Items listed in a dataset =
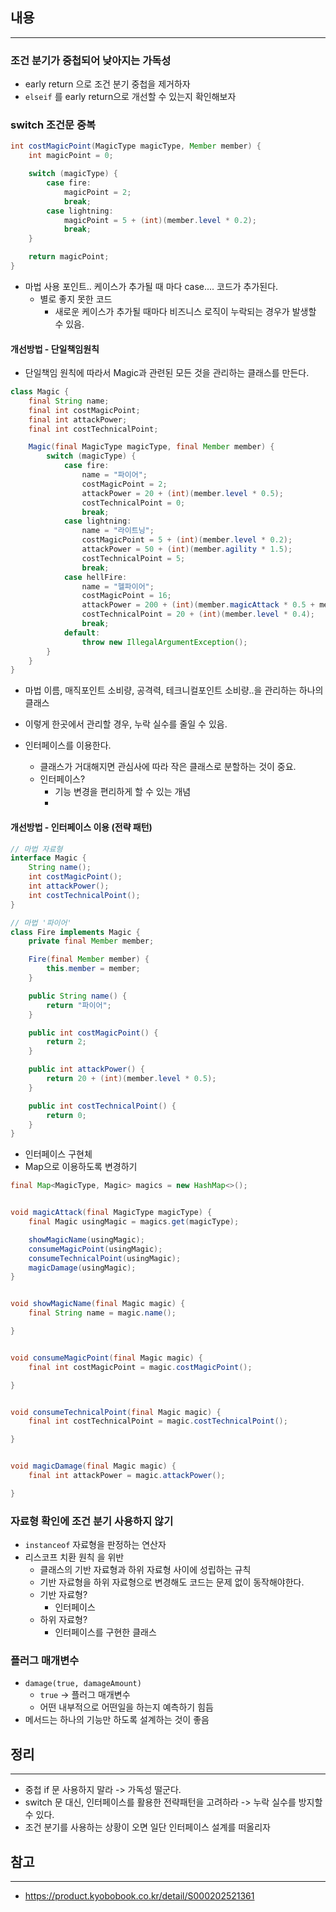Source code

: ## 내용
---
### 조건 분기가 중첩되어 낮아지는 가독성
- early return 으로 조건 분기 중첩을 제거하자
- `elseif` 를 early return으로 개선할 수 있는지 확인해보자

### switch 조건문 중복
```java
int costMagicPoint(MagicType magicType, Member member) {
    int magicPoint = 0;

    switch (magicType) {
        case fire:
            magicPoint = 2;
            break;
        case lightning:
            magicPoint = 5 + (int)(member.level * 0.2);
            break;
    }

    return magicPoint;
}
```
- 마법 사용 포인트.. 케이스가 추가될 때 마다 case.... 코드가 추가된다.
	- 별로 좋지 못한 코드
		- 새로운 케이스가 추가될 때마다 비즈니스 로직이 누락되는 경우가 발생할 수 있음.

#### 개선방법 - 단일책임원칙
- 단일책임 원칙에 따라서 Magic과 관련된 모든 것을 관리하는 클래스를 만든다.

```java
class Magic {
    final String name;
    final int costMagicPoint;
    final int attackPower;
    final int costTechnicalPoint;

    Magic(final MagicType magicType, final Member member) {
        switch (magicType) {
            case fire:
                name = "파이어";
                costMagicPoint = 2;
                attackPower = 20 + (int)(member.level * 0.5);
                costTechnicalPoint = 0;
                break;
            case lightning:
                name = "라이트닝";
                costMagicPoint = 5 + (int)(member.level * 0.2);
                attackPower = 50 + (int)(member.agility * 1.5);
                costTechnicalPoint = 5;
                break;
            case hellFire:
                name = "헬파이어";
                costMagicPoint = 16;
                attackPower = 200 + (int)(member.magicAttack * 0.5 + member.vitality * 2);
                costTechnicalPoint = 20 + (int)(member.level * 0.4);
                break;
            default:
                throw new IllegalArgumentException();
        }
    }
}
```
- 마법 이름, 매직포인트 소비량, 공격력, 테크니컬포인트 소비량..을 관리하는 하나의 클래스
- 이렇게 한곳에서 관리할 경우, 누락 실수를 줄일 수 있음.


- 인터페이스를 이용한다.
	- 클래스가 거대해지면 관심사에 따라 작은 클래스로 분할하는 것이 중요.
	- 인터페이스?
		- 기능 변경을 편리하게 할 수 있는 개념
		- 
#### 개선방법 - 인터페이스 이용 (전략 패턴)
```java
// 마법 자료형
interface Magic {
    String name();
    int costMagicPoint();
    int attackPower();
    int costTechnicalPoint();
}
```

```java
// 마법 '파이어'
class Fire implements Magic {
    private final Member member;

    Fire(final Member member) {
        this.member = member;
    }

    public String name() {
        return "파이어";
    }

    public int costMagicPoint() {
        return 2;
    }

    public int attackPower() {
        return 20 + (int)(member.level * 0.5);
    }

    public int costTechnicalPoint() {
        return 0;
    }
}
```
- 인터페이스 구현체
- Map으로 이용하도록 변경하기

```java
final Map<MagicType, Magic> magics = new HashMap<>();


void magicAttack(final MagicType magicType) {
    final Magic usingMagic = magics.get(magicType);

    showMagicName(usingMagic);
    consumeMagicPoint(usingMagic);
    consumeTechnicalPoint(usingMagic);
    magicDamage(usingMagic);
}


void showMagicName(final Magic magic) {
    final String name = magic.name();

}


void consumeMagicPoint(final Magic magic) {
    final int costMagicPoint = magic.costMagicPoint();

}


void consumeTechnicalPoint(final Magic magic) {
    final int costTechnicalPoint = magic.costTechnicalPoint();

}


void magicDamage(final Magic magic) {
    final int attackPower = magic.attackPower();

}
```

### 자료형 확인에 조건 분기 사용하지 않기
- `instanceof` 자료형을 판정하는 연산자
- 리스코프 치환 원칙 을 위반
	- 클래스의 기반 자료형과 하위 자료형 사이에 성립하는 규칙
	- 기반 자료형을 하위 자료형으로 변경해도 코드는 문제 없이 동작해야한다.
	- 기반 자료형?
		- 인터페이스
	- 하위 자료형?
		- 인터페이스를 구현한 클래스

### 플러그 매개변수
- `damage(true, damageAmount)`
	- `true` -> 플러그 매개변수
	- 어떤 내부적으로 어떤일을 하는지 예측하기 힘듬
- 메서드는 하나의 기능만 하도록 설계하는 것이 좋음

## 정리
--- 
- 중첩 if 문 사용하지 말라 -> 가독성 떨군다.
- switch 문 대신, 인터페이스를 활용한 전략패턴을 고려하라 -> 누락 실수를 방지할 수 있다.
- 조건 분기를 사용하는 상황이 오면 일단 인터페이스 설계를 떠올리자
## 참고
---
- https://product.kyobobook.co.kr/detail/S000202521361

WHAT IS REQUIRED = The lines to reproduce run from the one that contains "### 플러그 매개변수" through the last line above; copy them exactly.

TASK RESULT =
### 플러그 매개변수
- `damage(true, damageAmount)`
	- `true` -> 플러그 매개변수
	- 어떤 내부적으로 어떤일을 하는지 예측하기 힘듬
- 메서드는 하나의 기능만 하도록 설계하는 것이 좋음

## 정리
--- 
- 중첩 if 문 사용하지 말라 -> 가독성 떨군다.
- switch 문 대신, 인터페이스를 활용한 전략패턴을 고려하라 -> 누락 실수를 방지할 수 있다.
- 조건 분기를 사용하는 상황이 오면 일단 인터페이스 설계를 떠올리자
## 참고
---
- https://product.kyobobook.co.kr/detail/S000202521361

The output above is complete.